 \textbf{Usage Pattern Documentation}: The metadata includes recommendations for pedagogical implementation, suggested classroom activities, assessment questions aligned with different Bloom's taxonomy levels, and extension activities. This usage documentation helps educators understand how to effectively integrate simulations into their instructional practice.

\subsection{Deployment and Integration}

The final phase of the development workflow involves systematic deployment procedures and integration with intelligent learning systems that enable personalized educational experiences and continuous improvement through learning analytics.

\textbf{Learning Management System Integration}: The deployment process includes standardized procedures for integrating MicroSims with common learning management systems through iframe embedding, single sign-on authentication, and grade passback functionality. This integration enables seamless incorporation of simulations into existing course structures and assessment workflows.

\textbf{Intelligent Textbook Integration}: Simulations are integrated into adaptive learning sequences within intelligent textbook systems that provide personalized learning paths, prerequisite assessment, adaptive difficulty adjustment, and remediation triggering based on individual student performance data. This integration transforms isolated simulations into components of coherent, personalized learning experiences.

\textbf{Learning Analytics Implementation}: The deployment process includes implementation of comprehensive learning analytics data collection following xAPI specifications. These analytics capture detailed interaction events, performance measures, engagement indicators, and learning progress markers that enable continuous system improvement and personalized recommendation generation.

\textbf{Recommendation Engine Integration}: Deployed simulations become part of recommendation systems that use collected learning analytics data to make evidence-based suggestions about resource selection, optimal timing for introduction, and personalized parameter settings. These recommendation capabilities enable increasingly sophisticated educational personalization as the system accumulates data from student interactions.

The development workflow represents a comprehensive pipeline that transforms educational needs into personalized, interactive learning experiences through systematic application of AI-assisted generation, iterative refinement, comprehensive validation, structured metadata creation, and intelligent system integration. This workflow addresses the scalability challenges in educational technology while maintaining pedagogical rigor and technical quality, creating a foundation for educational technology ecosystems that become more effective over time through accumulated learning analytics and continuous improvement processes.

## Description of the task
All lines from the opening of the material through the line that contains "personalized recommendation generation." are to be printed exactly, with no others.

## Your solution
 \textbf{Usage Pattern Documentation}: The metadata includes recommendations for pedagogical implementation, suggested classroom activities, assessment questions aligned with different Bloom's taxonomy levels, and extension activities. This usage documentation helps educators understand how to effectively integrate simulations into their instructional practice.

\subsection{Deployment and Integration}

The final phase of the development workflow involves systematic deployment procedures and integration with intelligent learning systems that enable personalized educational experiences and continuous improvement through learning analytics.

\textbf{Learning Management System Integration}: The deployment process includes standardized procedures for integrating MicroSims with common learning management systems through iframe embedding, single sign-on authentication, and grade passback functionality. This integration enables seamless incorporation of simulations into existing course structures and assessment workflows.

\textbf{Intelligent Textbook Integration}: Simulations are integrated into adaptive learning sequences within intelligent textbook systems that provide personalized learning paths, prerequisite assessment, adaptive difficulty adjustment, and remediation triggering based on individual student performance data. This integration transforms isolated simulations into components of coherent, personalized learning experiences.

\textbf{Learning Analytics Implementation}: The deployment process includes implementation of comprehensive learning analytics data collection following xAPI specifications. These analytics capture detailed interaction events, performance measures, engagement indicators, and learning progress markers that enable continuous system improvement and personalized recommendation generation.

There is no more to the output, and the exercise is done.